New guidelines provide pathway to end homelessness, with housing as the foundation.


A collaborative approach is required to build healthcare pathways that will end homelessness in Canada. Clinicians can and must play a role by tailoring their interventions using a comprehensive new clinical guideline on homelessness published in CMAJ (Canadian Medical Association Journal).

The guidelines aim to inform clinicians, and encourage collaboration with community organizations and policy-makers, around priority steps and evidence-based interventions to treat homeless and precariously housed people at risk of homelessness.

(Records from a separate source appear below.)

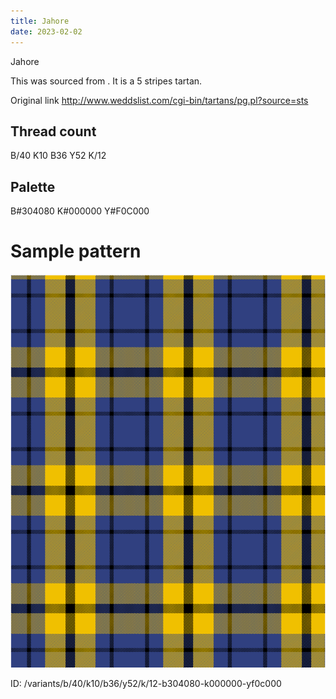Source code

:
 ```yaml
---
title: Jahore
date: 2023-02-02
---
```

Jahore

This was sourced from <no value>.  It is a 5 stripes tartan.

Original link http://www.weddslist.com/cgi-bin/tartans/pg.pl?source=sts

## Thread count
B/40 K10 B36 Y52 K/12

## Palette
B#304080 K#000000 Y#F0C000

# Sample pattern

![Tartan detail](tartan.png "B/40 K10 B36 Y52 K/12 tartan")

ID: /variants/b/40/k10/b36/y52/k/12-b304080-k000000-yf0c000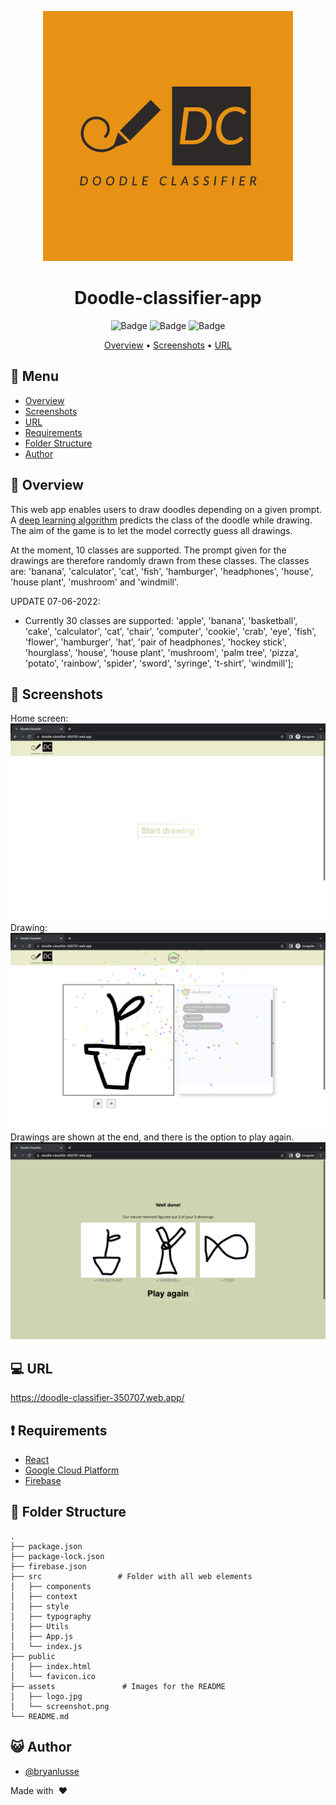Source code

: <div align="center">

<img src="assets/doodle-classifier-app-logos.jpeg" alt="drawing" width="400"/> <br />

# Doodle-classifier-app

![Badge](https://img.shields.io/github/languages/code-size/bryanlusse/doodle-classifier-app)
![Badge](https://img.shields.io/github/languages/count/bryanlusse/doodle-classifier-app)
![Badge](https://img.shields.io/github/last-commit/bryanlusse/doodle-classifier-app)


[Overview](#scroll-overview)
•
[Screenshots](#rice_scene-screenshot)
•
[URL](#computer-url)
</div>

## :bookmark_tabs: Menu

- [Overview](#scroll-overview)
- [Screenshots](#rice_scene-screenshot)
- [URL](#computer-url)
- [Requirements](#exclamation-requirements)
- [Folder Structure](#open_file_folder-folder-structure)
- [Author](#smiley_cat-author)

## :scroll: Overview

This web app enables users to draw doodles depending on a given prompt. A [deep learning algorithm](https://github.com/bryanlusse/doodle-classifier) predicts the class of the doodle while drawing. The aim of the game is to let the model correctly guess all drawings.

At the moment, 10 classes are supported. The prompt given for the drawings are therefore randomly drawn from these classes. The classes are: 'banana', 'calculator', 'cat', 'fish', 'hamburger', 'headphones', 'house', 'house plant', 'mushroom' and 'windmill'.

UPDATE 07-06-2022:
- Currently 30 classes are supported: 'apple', 'banana', 'basketball', 'cake', 'calculator', 'cat', 'chair', 'computer', 'cookie', 'crab', 'eye', 'fish', 'flower', 'hamburger', 'hat', 'pair of headphones', 'hockey stick', 'hourglass', 'house', 'house plant', 'mushroom', 'palm tree', 'pizza', 'potato', 'rainbow', 'spider', 'sword', 'syringe', 't-shirt', 'windmill'];

## :rice_scene: Screenshots
Home screen:
![Logo](assets/screenshot1.png)
Drawing:
![Logo](assets/screenshot2.png)
Drawings are shown at the end, and there is the option to play again.
![Logo](assets/screenshot3.png)

## :computer: URL

https://doodle-classifier-350707.web.app/

## :exclamation: Requirements

- [React](https://reactjs.org/)
- [Google Cloud Platform](https://cloud.google.com/gcp/)
- [Firebase](https://firebase.google.com/)

## :open_file_folder: Folder Structure

```
.
├── package.json
├── package-lock.json
├── firebase.json
├── src                 # Folder with all web elements
│   ├── components
│   ├── context
│   ├── style
│   ├── typography
│   ├── Utils
│   ├── App.js
│   └── index.js
├── public
│   ├── index.html              
│   └── favicon.ico               
├── assets               # Images for the README
│   ├── logo.jpg
│   └── screenshot.png
└── README.md
```

## :smiley_cat: Author

- [@bryanlusse](https://github.com/bryanlusse)

Made with &nbsp;❤️&nbsp;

“Homelessness has become a health emergency, not just a social issue. And we now know how to end it,” says Dr. Kevin Pottie, Bruyère Research Institute and the University of Ottawa, Ottawa, Ontario. “It is critical to bring more clinicians into the conversation about homelessness and vulnerably housed people.”

A network of clinicians, academics, governmental and nongovernmental stakeholders, called the Homeless Health Research Network, as well as five people with lived experience of homelessness, created the guideline. A steering committee with representatives from across Canada helped coordinate the process.

“Housing is medicine,” says Amanda DiFalco, fellow at the Institute of Global Homelessness, and who has experienced homelessness. “We need to integrate these guidelines into health policy and how we teach the next generation of clinicians.”

Clinicians can learn to adapt their clinical approach to meet a patient’s needs – both social and medical.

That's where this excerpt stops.